GOAL OF THE EXERCISE:
A complete answer includes every line below with the word "from".

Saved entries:
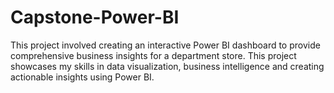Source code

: # Capstone-Power-BI
This project involved creating an interactive Power BI dashboard to provide comprehensive business insights for a department store. This project showcases my skills in data visualization, business intelligence and creating actionable insights using Power BI.
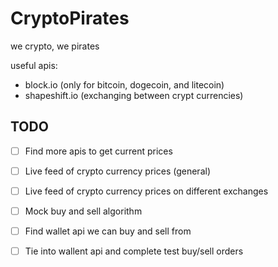 # CryptoPirates
we crypto, we pirates

useful apis:
- block.io (only for bitcoin, dogecoin, and litecoin)
- shapeshift.io (exchanging between crypt currencies)

## TODO
- [ ] Find more apis to get current prices
- [ ] Live feed of crypto currency prices (general)
- [ ] Live feed of crypto currency prices on different exchanges
- [ ] Mock buy and sell algorithm
- [ ] Find wallet api we can buy and sell from
- [ ] Tie into wallent api and complete test buy/sell orders
 

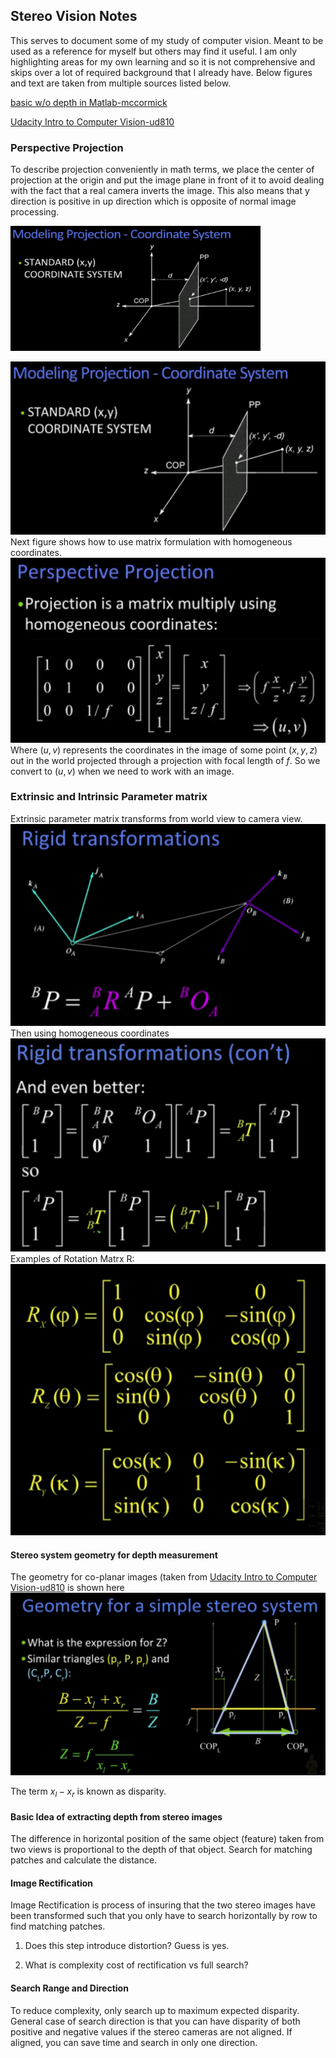 ## Stereo Vision Notes
This serves to document some of my study of computer vision. Meant to be used as a reference for myself but others may find it useful. I am only highlighting areas for my own learning and so it is not comprehensive and skips over a lot of required background that I already have. Below figures and text are taken from multiple sources listed below.

[figure1]: ./projection_coordinate_system_big.png
[figure1a]: ./Perspective_Projection.png
[Rigid Transformation]: ./Rigid_Transformation.png
[Rigid Transformation Homgenous]: ./Rigid_Transformation_Homogenous.png
[Rotation Matrix R]: ./Rotation_Matrix_R.png
[figure2]: ./Stereo_geometry_depth.png

[basic w/o depth in Matlab-mccormick](http://mccormickml.com/2014/01/10/stereo-vision-tutorial-part-i/)

[Udacity Intro to Computer Vision-ud810](https://www.udacity.com/course/introduction-to-computer-vision--ud810)


### Perspective Projection
To describe projection conveniently in math terms, we place the center of projection at the origin and put the image plane in front of it to avoid dealing with the fact that a real camera inverts the image. This also means that y direction is positive in up direction which is opposite of normal image processing.

<img src="./projection_coordinate_system_big.png" width="400" height="200"/>


![alt text][figure1]
Next figure shows how to use matrix formulation with homogeneous coordinates.
![alt text][figure1a]
Where $(u,v)$ represents the coordinates in the image of some point $(x,y,z)$ out in the world projected through a projection with focal length of $f$. So we convert to $(u,v)$ when we need to work with an image.

### Extrinsic and Intrinsic Parameter matrix
Extrinsic parameter matrix transforms from world view to camera view.
![alt text][Rigid Transformation]
Then using homogeneous coordinates
![alt text][Rigid Transformation Homgenous]
Examples of Rotation Matrx R:
![Rotation Matrix R]

#### Stereo system geometry for depth measurement
The geometry for co-planar images (taken from [Udacity Intro to Computer Vision-ud810](https://www.udacity.com/course/introduction-to-computer-vision--ud810) is shown here ![alt text][figure2]

The  term  $x_l-x_r$ is known as disparity.



#### Basic Idea of extracting depth from stereo images
The difference in horizontal position of the same object (feature) taken from two views is proportional to the depth of that object. Search for matching patches and calculate the distance.

#### Image Rectification
Image Rectification is process of insuring that the two stereo images have been transformed such that you only have to search horizontally by row to find matching patches.

1) Does this step introduce distortion? Guess is yes.

2) What is complexity cost of rectification vs full search?

#### Search Range and Direction
To reduce complexity, only search up to maximum expected disparity. General case of search direction is that you can have disparity of both positive and negative values if the stereo cameras are not aligned. If aligned, you can save time and search in only one direction.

WRITTEN SOLUTION:
- [ ] Find wallet api we can buy and sell from
This serves to document some of my study of computer vision. Meant to be used as a reference for myself but others may find it useful. I am only highlighting areas for my own learning and so it is not comprehensive and skips over a lot of required background that I already have. Below figures and text are taken from multiple sources listed below.
Extrinsic parameter matrix transforms from world view to camera view.
The geometry for co-planar images (taken from [Udacity Intro to Computer Vision-ud810](https://www.udacity.com/course/introduction-to-computer-vision--ud810) is shown here ![alt text][figure2]
#### Basic Idea of extracting depth from stereo images
The difference in horizontal position of the same object (feature) taken from two views is proportional to the depth of that object. Search for matching patches and calculate the distance.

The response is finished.